PROBLEM LINK:
Practice
Contest: Division 1
Contest: Division 2
Contest: Division 3
Contest: Division 4
Authors: naisheel, jalp1428
Tester: tabr
Editorialist: iceknight1093
DIFFICULTY:
1421
PREREQUISITES:
Observation
PROBLEM:
Alice and Bob play a game with an integer N, taking turns with Alice going first.
On their turn, a player must choose an odd prime factor of N, and subtract it from N.
Whoever cannot move loses.
Find the winner if both play optimally.
EXPLANATION:
Let’s get an edge case out of the way first: if N = 1, Alice cannot make a move at all and loses.
Now, let’s look at N\gt 1.
Let p be an odd prime factor of N.
Then, note that p is also an odd prime factor of N-p, since N is itself a multiple of p.
This allows Bob to win whenever N is even, by just copying Alice!
- If Alice doesn’t have any moves, she loses.
- Otherwise, Alice makes some move and N becomes N-p.

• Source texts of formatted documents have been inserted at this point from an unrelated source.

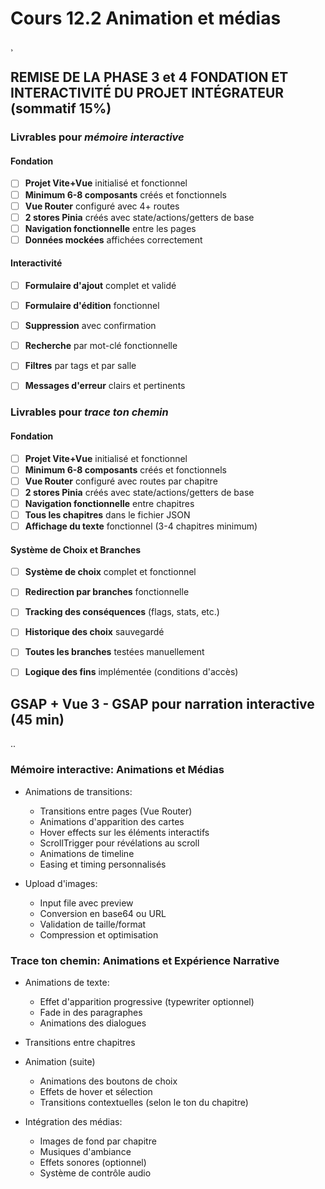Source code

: # Cours 12.2 Animation et médias
¸


<!-- 19 novembre -->

## REMISE DE LA PHASE 3 et 4 FONDATION ET INTERACTIVITÉ DU PROJET INTÉGRATEUR (sommatif 15%)

### Livrables pour *mémoire interactive*

#### Fondation

- [ ] **Projet Vite+Vue** initialisé et fonctionnel
- [ ] **Minimum 6-8 composants** créés et fonctionnels
- [ ] **Vue Router** configuré avec 4+ routes
- [ ] **2 stores Pinia** créés avec state/actions/getters de base
- [ ] **Navigation fonctionnelle** entre les pages
- [ ] **Données mockées** affichées correctement

#### Interactivité

- [ ] **Formulaire d'ajout** complet et validé
- [ ] **Formulaire d'édition** fonctionnel
- [ ] **Suppression** avec confirmation
- [ ] **Recherche** par mot-clé fonctionnelle
- [ ] **Filtres** par tags et par salle
- [ ] **Messages d'erreur** clairs et pertinents


### Livrables pour *trace ton chemin*

#### Fondation

- [ ] **Projet Vite+Vue** initialisé et fonctionnel
- [ ] **Minimum 6-8 composants** créés et fonctionnels
- [ ] **Vue Router** configuré avec routes par chapitre
- [ ] **2 stores Pinia** créés avec state/actions/getters de base
- [ ] **Navigation fonctionnelle** entre chapitres
- [ ] **Tous les chapitres** dans le fichier JSON
- [ ] **Affichage du texte** fonctionnel (3-4 chapitres minimum)

#### Système de Choix et Branches

- [ ] **Système de choix** complet et fonctionnel
- [ ] **Redirection par branches** fonctionnelle
- [ ] **Tracking des conséquences** (flags, stats, etc.)
- [ ] **Historique des choix** sauvegardé
- [ ] **Toutes les branches** testées manuellement
- [ ] **Logique des fins** implémentée (conditions d'accès)




## GSAP + Vue 3 - GSAP pour narration interactive (45 min) 

..

### Mémoire interactive: Animations et Médias

- Animations de transitions:
  - Transitions entre pages (Vue Router)
  - Animations d'apparition des cartes
  - Hover effects sur les éléments interactifs
  - ScrollTrigger pour révélations au scroll
  - Animations de timeline
  - Easing et timing personnalisés

- Upload d'images:
  - Input file avec preview
  - Conversion en base64 ou URL
  - Validation de taille/format
  - Compression et optimisation

### Trace ton chemin: Animations et Expérience Narrative

- Animations de texte:
  - Effet d'apparition progressive (typewriter optionnel)
  - Fade in des paragraphes
  - Animations des dialogues
- Transitions entre chapitres

- Animation (suite)
  - Animations des boutons de choix
  - Effets de hover et sélection
  - Transitions contextuelles (selon le ton du chapitre)

- Intégration des médias:
  - Images de fond par chapitre
  - Musiques d'ambiance
  - Effets sonores (optionnel)
  - Système de contrôle audio
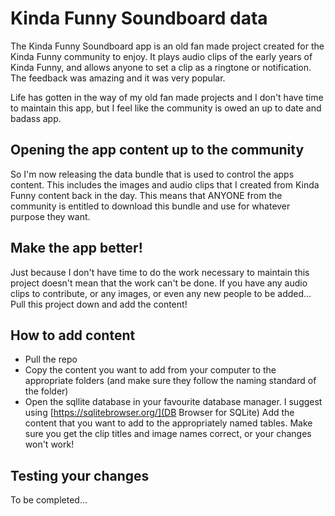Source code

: # Kinda Funny Soundboard data
The Kinda Funny Soundboard app is an old fan made project created for the Kinda Funny community to enjoy. It plays audio clips of the early years of Kinda Funny, and allows anyone to set a clip as a ringtone or notification. The feedback was amazing and it was very popular.

Life has gotten in the way of my old fan made projects and I don't have time to maintain this app, but I feel like the community is owed an up to date and badass app.

## Opening the app content up to the community
So I'm now releasing the data bundle that is used to control the apps content. This includes the images and audio clips that I created from Kinda Funny content back in the day. This means that ANYONE from the community is entitled to download this bundle and use for whatever purpose they want.

## Make the app better!
Just because I don't have time to do the work necessary to maintain this project doesn't mean that the work can't be done. If you have any audio clips to contribute, or any images, or even any new people to be added... Pull this project down and add the content!

## How to add content
* Pull the repo
* Copy the content you want to add from your computer to the appropriate folders (and make sure they follow the naming standard of the folder)
* Open the sqllite database in your favourite database manager. I suggest using [https://sqlitebrowser.org/](DB Browser for SQLite)
Add the content that you want to add to the appropriately named tables. Make sure you get the clip titles and image names correct, or your changes won't work!

## Testing your changes
To be completed...

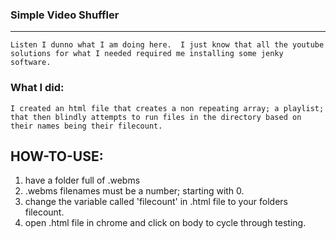 ### Simple Video Shuffler
---
    Listen I dunno what I am doing here.  I just know that all the youtube solutions for what I needed required me installing some jenky software.
    
### What I did:

    I created an html file that creates a non repeating array; a playlist; that then blindly attempts to run files in the directory based on their names being their filecount.
    
## HOW-TO-USE:
1. have a folder full of .webms 
2. .webms filenames must be a number; starting with 0.
3. change the variable called 'filecount' in .html file to your folders filecount.
4. open .html file in chrome and click on body to cycle through testing.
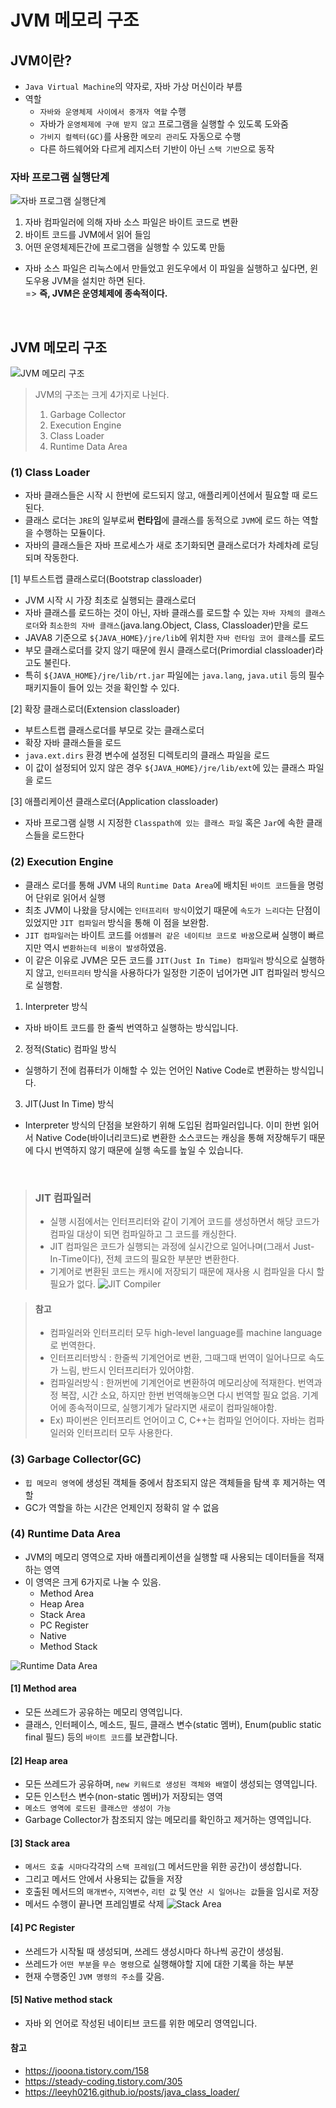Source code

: # JVM 메모리 구조

## JVM이란?

- `Java Virtual Machine`의 약자로, 자바 가상 머신이라 부름
- 역할
    - `자바와 운영체제 사이에서 중개자 역할` 수행
    - 자바가 `운영체제에 구애 받지 않고` 프로그램을 실행할 수 있도록 도와줌
    - `가비지 컬렉터(GC)`를 사용한 `메모리 관리`도 자동으로 수행
    - 다른 하드웨어와 다르게 레지스터 기반이 아닌 `스택 기반`으로 동작

### 자바 프로그램 실행단계

![자바 프로그램 실행단계](./img/java_code_process.png)

1. 자바 컴파일러에 의해 자바 소스 파일은 바이트 코드로 변환
2. 바이트 코드를 JVM에서 읽어 들임
3. 어떤 운영체제든간에 프로그램을 실행할 수 있도록 만듦

- 자바 소스 파일은 리눅스에서 만들었고 윈도우에서 이 파일을 실행하고 싶다면, 윈도우용 JVM을 설치만 하면 된다.<br>
  => **즉, JVM은 운영체제에 종속적이다.**

<br>

## JVM 메모리 구조

![JVM 메모리 구조](./img/jvm_memory.png)

> JVM의 구조는 크게 4가지로 나뉜다.
> 1. Garbage Collector
> 2. Execution Engine
> 3. Class Loader
> 4. Runtime Data Area

### (1) Class Loader

- 자바 클래스들은 시작 시 한번에 로드되지 않고, 애플리케이션에서 필요할 때 로드된다.
- 클래스 로더는 `JRE`의 일부로써 **런타임**에 클래스를 동적으로 `JVM`에 로드 하는 역할을 수행하는 모듈이다.
- 자바의 클래스들은 자바 프로세스가 새로 초기화되면 클래스로더가 차례차례 로딩되며 작동한다.

[1] 부트스트랩 클래스로더(Bootstrap classloader)
- JVM 시작 시 가장 최초로 실행되는 클래스로더
- 자바 클래스를 로드하는 것이 아닌, 자바 클래스를 로드할 수 있는 `자바 자체의 클래스로더`와 `최소한의 자바 클래스`(java.lang.Object, Class, Classloader)만을 로드
- JAVA8 기준으로 `${JAVA_HOME}/jre/lib`에 위치한 `자바 런타임 코어 클래스`를 로드
- 부모 클래스로더를 갖지 않기 때문에 원시 클래스로더(Primordial classloader)라고도 불린다.
- 특히 `${JAVA_HOME}/jre/lib/rt.jar` 파일에는 `java.lang`, `java.util` 등의 필수 패키지들이 들어 있는 것을 확인할 수 있다.

[2] 확장 클래스로더(Extension classloader)
- 부트스트랩 클래스로더를 부모로 갖는 클래스로더
- 확장 자바 클래스들을 로드
- `java.ext.dirs` 환경 변수에 설정된 디렉토리의 클래스 파일을 로드
- 이 값이 설정되어 있지 않은 경우 `${JAVA_HOME}/jre/lib/ext`에 있는 클래스 파일을 로드

[3] 애플리케이션 클래스로더(Application classloader)
- 자바 프로그램 실행 시 지정한 `Classpath에 있는 클래스 파일` 혹은 `Jar`에 속한 클래스들을 로드한다

### (2) Execution Engine

- 클래스 로더를 통해 JVM 내의 `Runtime Data Area`에 배치된 `바이트 코드`들을 명렁어 단위로 읽어서 실행
- 최초 JVM이 나왔을 당시에는 `인터프리터 방식`이었기 때문에 `속도가 느리다`는 단점이 있었지만 `JIT 컴파일러` 방식을 통해 이 점을 보완함.
- `JIT 컴파일러`는 바이트 코드를 `어셈블러 같은 네이티브 코드로 바꿈`으로써 실행이 빠르지만 역시 `변환하는데 비용이 발생`하였음.
- 이 같은 이유로 JVM은 모든 코드를 `JIT(Just In Time) 컴파일러` 방식으로 실행하지 않고, `인터프리터` 방식을 사용하다가 일정한 기준이 넘어가면 JIT 컴파일러 방식으로 실행함.

1. Interpreter 방식
- 자바 바이트 코드를 한 줄씩 번역하고 실행하는 방식입니다.
2. 정적(Static) 컴파일 방식
- 실행하기 전에 컴퓨터가 이해할 수 있는 언어인 Native Code로 변환하는 방식입니다.
3. JIT(Just In Time) 방식
- Interpreter 방식의 단점을 보완하기 위해 도입된 컴파일러입니다. 이미 한번 읽어서 Native Code(바이너리코드)로 변환한 소스코드는 캐싱을 통해 저장해두기 때문에 다시 번역하지 않기 때문에 실행 속도를 높일 수 있습니다.

<br>

>### JIT 컴파일러
>- 실행 시점에서는 인터프리터와 같이 기계어 코드를 생성하면서 해당 코드가 컴파일 대상이 되면 컴파일하고 그 코드를 캐싱한다. 
>- JIT 컴파일은 코드가 실행되는 과정에 실시간으로 일어나며(그래서 Just-In-Time이다), 전체 코드의 필요한 부분만 변환한다. 
>- 기계어로 변환된 코드는 캐시에 저장되기 때문에 재사용 시 컴파일을 다시 할 필요가 없다.
![JIT Compiler](./img/jit_compiler.jpeg)

> #### **참고**  
> - 컴파일러와 인터프리터 모두 high-level language를 machine language로 번역한다.
> - 인터프리터방식 : 한줄씩 기계언어로 변환, 그때그때 번역이 일어나므로 속도가 느림, 반드시 인터프리터가 있어야함.
> - 컴파일러방식 : 한꺼번에 기계언어로 변환하여 메모리상에 적재한다. 번역과정 복잡, 시간 소요, 하지만 한번 번역해놓으면 다시 번역할 필요 없음. 기계어에 종속적이므로, 실행기계가 달라지면 새로이 컴파일해야함.
> - Ex) 파이썬은 인터프리트 언어이고 C, C++는 컴파일 언어이다. 자바는 컴파일러와 인터프리터 모두 사용한다.

### (3) Garbage Collector(GC)

- `힙 메모리 영역`에 생성된 객체들 중에서 참조되지 않은 객체들을 탐색 후 제거하는 역할
- GC가 역할을 하는 시간은 언제인지 정확히 알 수 없음

### (4) Runtime Data Area

- JVM의 메모리 영역으로 자바 애플리케이션을 실행할 때 사용되는 데이터들을 적재하는 영역
- 이 영역은 크게 6가지로 나눌 수 있음.
    - Method Area
    - Heap Area
    - Stack Area
    - PC Register
    - Native
    - Method Stack

![Runtime Data Area](./img/runtime_data_area.png)

#### [1] Method area

- 모든 쓰레드가 공유하는 메모리 영역입니다. 
- 클래스, 인터페이스, 메소드, 필드, 클래스 변수(static 멤버), Enum(public static final 필드)  등의 `바이트 코드`를 보관합니다.

#### [2] Heap area

- 모든 쓰레드가 공유하며, `new 키워드로 생성된 객체와 배열`이 생성되는 영역입니다. 
- 모든 인스턴스 변수(non-static 멤버)가 저장되는 영역
- `메소드 영역에 로드된 클래스만 생성이 가능`
- Garbage Collector가 참조되지 않는 메모리를 확인하고 제거하는 영역입니다.

#### [3] Stack area

- `메서드 호출 시마다`각각의 `스택 프레임`(그 메서드만을 위한 공간)이 생성합니다. 
- 그리고 메서드 안에서 사용되는 값들을 저장
- 호출된 메서드의 `매개변수`, `지역변수`, `리턴 값` 및 `연산 시 일어나는 값`들을 임시로 저장
- 메서드 수행이 끝나면 프레임별로 삭제
  ![Stack Area](./img/stack_area.png)

#### [4] PC Register
- 쓰레드가 시작될 때 생성되며, 쓰레드 생성시마다 하나씩 공간이 생성됨. 
- 쓰레드가 `어떤 부분`을 `무슨 명령`으로 실행해야할 지에 대한 기록을 하는 부분
- 현재 수행중인 `JVM 명령의 주소`를 갖음.

#### [5] Native method stack

- 자바 외 언어로 작성된 네이티브 코드를 위한 메모리 영역입니다.

#### **참고**
- https://jooona.tistory.com/158
- https://steady-coding.tistory.com/305
- https://leeyh0216.github.io/posts/java_class_loader/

Now, since N is even and p is odd, we surely have N-p\gt 0 (since N-p will be odd). - From our earlier observation, p divides N-p so Bob can always make this move, leading to N-2p (which is even).
- This way, Bob can never lose: he can just copy Alice’s move at each step.
This also tells us that Alice can always win when N is odd (and greater than 1), since:
- If N is a prime, Bob will receive N-N=0 and lose.
- Otherwise, N being odd means N always has an odd prime factor p; and Bob will receive N-p which is even.
Now the roles are reversed: after the first move, Alice can copy Bob’s moves and never lose.
This gives us a straightforward solution: Alice wins if N is odd and \gt 1, Bob wins otherwise.
TIME COMPLEXITY
\mathcal{O}(1) per testcase.
CODE:
Editorialist's code (Python)
for _ in range(int(input())):
n = int(input())
print('Alice' if n%2 == 1 and n > 1 else 'Bob')